3.2 In-triplet hard negative mining with anchor swap

這篇論文的第一個令人拍手稱快的點在這裡!

類似的思想對Ratio loss同樣適用。

3.3 Implementation details

這一小節主要介紹了,訓練上的一些細節,模型結構很簡單。

同時引用原文裡的一句話,闡述了為何把模型設定的儘量簡單。

Our motivation for such shallow network is to develop a descriptor for practical applications including those requiring real time processing. This is a challenging goal given that all previously introduced descriptors are computationally very intensive, thus impractical for most applications.

4 Experimental evaluation

這一節作者介紹了從兩個方面評估模型的方法,一個是 ROC curves,另一個是mean average precision,剛開始不知道這兩個指標是怎麼來的,做什麼的,查閱了參考小節裡的文章,有了一個大致的認識,關於這兩種評估方法的一些介紹引用原文:

The evaluation is done with two different evaluation metrics frequently found in the literature, patch pair classification success in terms of ROC curves [22], and mean average precision in terms of correct matching of feature points between pairs of images [16]. Note that these two metrics are of very different nature,the former measures how succesfull a classification of positive and negative patch pairs is, and the latter is evaluating the performance of a descriptor in nearest neighbour matching scenario where the task is to find correspondences in two large sets of descriptors.

4.1 Patch pair classification

可以看到在相關資料集上的FPR95指數,TFeat(論文模型的名字)要表現更好:

4.2 Nearest neighbour patch matching

這一小節作者介紹了結合數據集的一些取樣方法來計算precision-recall cruves目前只知道這個指標大體是怎麼回事,具體是怎麼實施的還沒有深入瞭解。

  • Ratio loss vs. margin loss

	-  大致可以發現map值的變化隨epoch的變化是比較緩慢的。

	- radio loss 隨著訓練在Nearest neighbour patch matching上表現會**越來越差**

	- 問:那這樣說的話,Ratio loss除了在起點處略優於margin loss,在什麼方面會比margin loss好呢?
  • Image transformations

This shows that synthetic deformations are less challenging for descriptors than some real-world changes as the ones found in Oxford dataset.

5 Efficiency

Tfeat,體量更小,運算更快,效果更好。

6 Summary

  • 提出了一個體量更小的模型,同時設計了一個方法使得訓練結果更好
  • 闡述 ratio-loss based methods 更適合 patch pair classification, margin-loss based methodsnearest neighbour matching 表現更好。
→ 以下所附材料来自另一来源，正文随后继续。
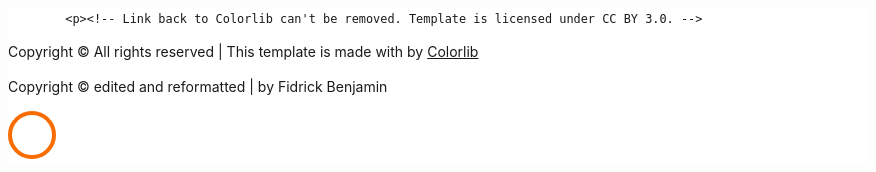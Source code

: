             <p><!-- Link back to Colorlib can't be removed. Template is licensed under CC BY 3.0. -->
  Copyright &copy;<script>document.write(new Date().getFullYear());</script> All rights reserved | This template is made with <i class="icon-heart" aria-hidden="true"></i> by <a href="https://colorlib.com" target="_blank">Colorlib</a>
  </p>
   <p>
  Copyright &copy;<script>document.write(new Date().getFullYear());</script> edited and reformatted | by Fidrick Benjamin</a>
  </p>
          </div>
        </div>
      </div>
    </footer>
    
  

  
  <div id="ftco-loader" class="show fullscreen"><svg class="circular" width="48px" height="48px"><circle class="path-bg" cx="24" cy="24" r="22" fill="none" stroke-width="4" stroke="#eeeeee"/><circle class="path" cx="24" cy="24" r="22" fill="none" stroke-width="4" stroke-miterlimit="10" stroke="#F96D00"/></svg></div>


  <script src="js/jquery.min.js"></script>
  <script src="js/jquery-migrate-3.0.1.min.js"></script>
  <script src="js/popper.min.js"></script>
  <script src="js/bootstrap.min.js"></script>
  <script src="js/jquery.easing.1.3.js"></script>
  <script src="js/jquery.waypoints.min.js"></script>
  <script src="js/jquery.stellar.min.js"></script>
  <script src="js/owl.carousel.min.js"></script>
  <script src="js/jquery.magnific-popup.min.js"></script>
  <script src="js/aos.js"></script>
  <script src="js/jquery.animateNumber.min.js"></script>
  <script src="js/scrollax.min.js"></script>
  <script src="https://maps.googleapis.com/maps/api/js?key=AIzaSyBVWaKrjvy3MaE7SQ74_uJiULgl1JY0H2s&sensor=false"></script>
  <script src="js/google-map.js"></script>
  <script src="js/main.js"></script>
    
  </body>
</html>
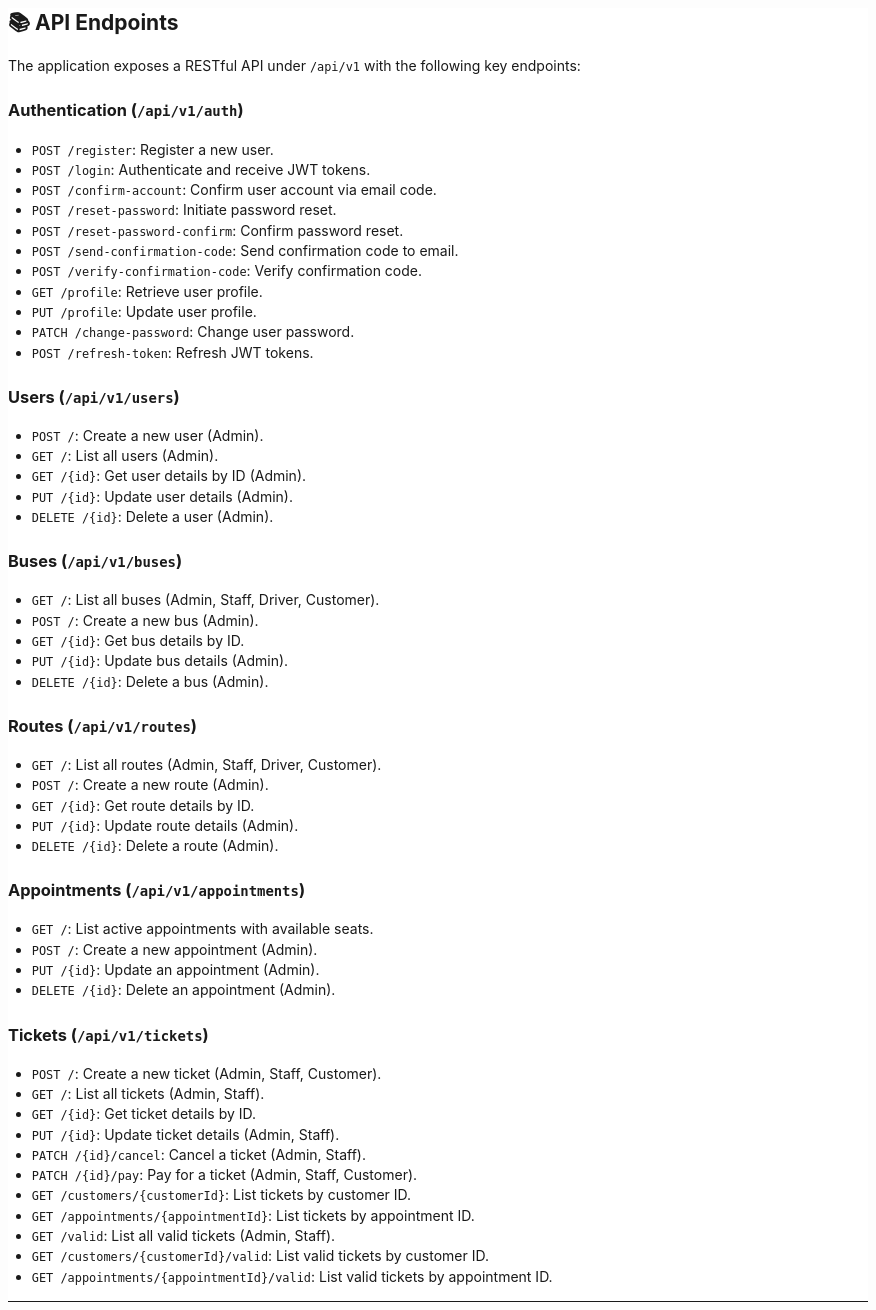 
## 📚 API Endpoints

The application exposes a RESTful API under `/api/v1` with the following key endpoints:

### Authentication (`/api/v1/auth`)
- `POST /register`: Register a new user.
- `POST /login`: Authenticate and receive JWT tokens.
- `POST /confirm-account`: Confirm user account via email code.
- `POST /reset-password`: Initiate password reset.
- `POST /reset-password-confirm`: Confirm password reset.
- `POST /send-confirmation-code`: Send confirmation code to email.
- `POST /verify-confirmation-code`: Verify confirmation code.
- `GET /profile`: Retrieve user profile.
- `PUT /profile`: Update user profile.
- `PATCH /change-password`: Change user password.
- `POST /refresh-token`: Refresh JWT tokens.

### Users (`/api/v1/users`)
- `POST /`: Create a new user (Admin).
- `GET /`: List all users (Admin).
- `GET /{id}`: Get user details by ID (Admin).
- `PUT /{id}`: Update user details (Admin).
- `DELETE /{id}`: Delete a user (Admin).

### Buses (`/api/v1/buses`)
- `GET /`: List all buses (Admin, Staff, Driver, Customer).
- `POST /`: Create a new bus (Admin).
- `GET /{id}`: Get bus details by ID.
- `PUT /{id}`: Update bus details (Admin).
- `DELETE /{id}`: Delete a bus (Admin).

### Routes (`/api/v1/routes`)
- `GET /`: List all routes (Admin, Staff, Driver, Customer).
- `POST /`: Create a new route (Admin).
- `GET /{id}`: Get route details by ID.
- `PUT /{id}`: Update route details (Admin).
- `DELETE /{id}`: Delete a route (Admin).

### Appointments (`/api/v1/appointments`)
- `GET /`: List active appointments with available seats.
- `POST /`: Create a new appointment (Admin).
- `PUT /{id}`: Update an appointment (Admin).
- `DELETE /{id}`: Delete an appointment (Admin).

### Tickets (`/api/v1/tickets`)
- `POST /`: Create a new ticket (Admin, Staff, Customer).
- `GET /`: List all tickets (Admin, Staff).
- `GET /{id}`: Get ticket details by ID.
- `PUT /{id}`: Update ticket details (Admin, Staff).
- `PATCH /{id}/cancel`: Cancel a ticket (Admin, Staff).
- `PATCH /{id}/pay`: Pay for a ticket (Admin, Staff, Customer).
- `GET /customers/{customerId}`: List tickets by customer ID.
- `GET /appointments/{appointmentId}`: List tickets by appointment ID.
- `GET /valid`: List all valid tickets (Admin, Staff).
- `GET /customers/{customerId}/valid`: List valid tickets by customer ID.
- `GET /appointments/{appointmentId}/valid`: List valid tickets by appointment ID.

---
這裡我懷疑是作者第一句說錯了,因為在ratio-loss的在patch pair classification 測試結果(4.1 Patch pair classification)上,並沒有比 margin-loss好,事實上,這篇論文裡我沒有找到地方證明ratio-loss在哪裡優於margin-loss.....
  • a good performance on patch classification does not necessarily generalise to a good performance in nearest neighbour based frameworks.

Refer

[1] TPR FPR ROC AUC:https://zhuanlan.zhihu.com/p/100059009
[2] FPR95:https://stats.stackexchange.com/questions/481991/false-positive-rate-at-k-recall
[3] MAP:https://www.zhihu.com/question/53405779
[4] E. Simo-Serra, E. Trulls, L. Ferraz, I. Kokkinos, P. Fua, and F. Moreno-Noguer. Discriminative learning of deep convolutional feature point descriptors. In ICCV, 2015.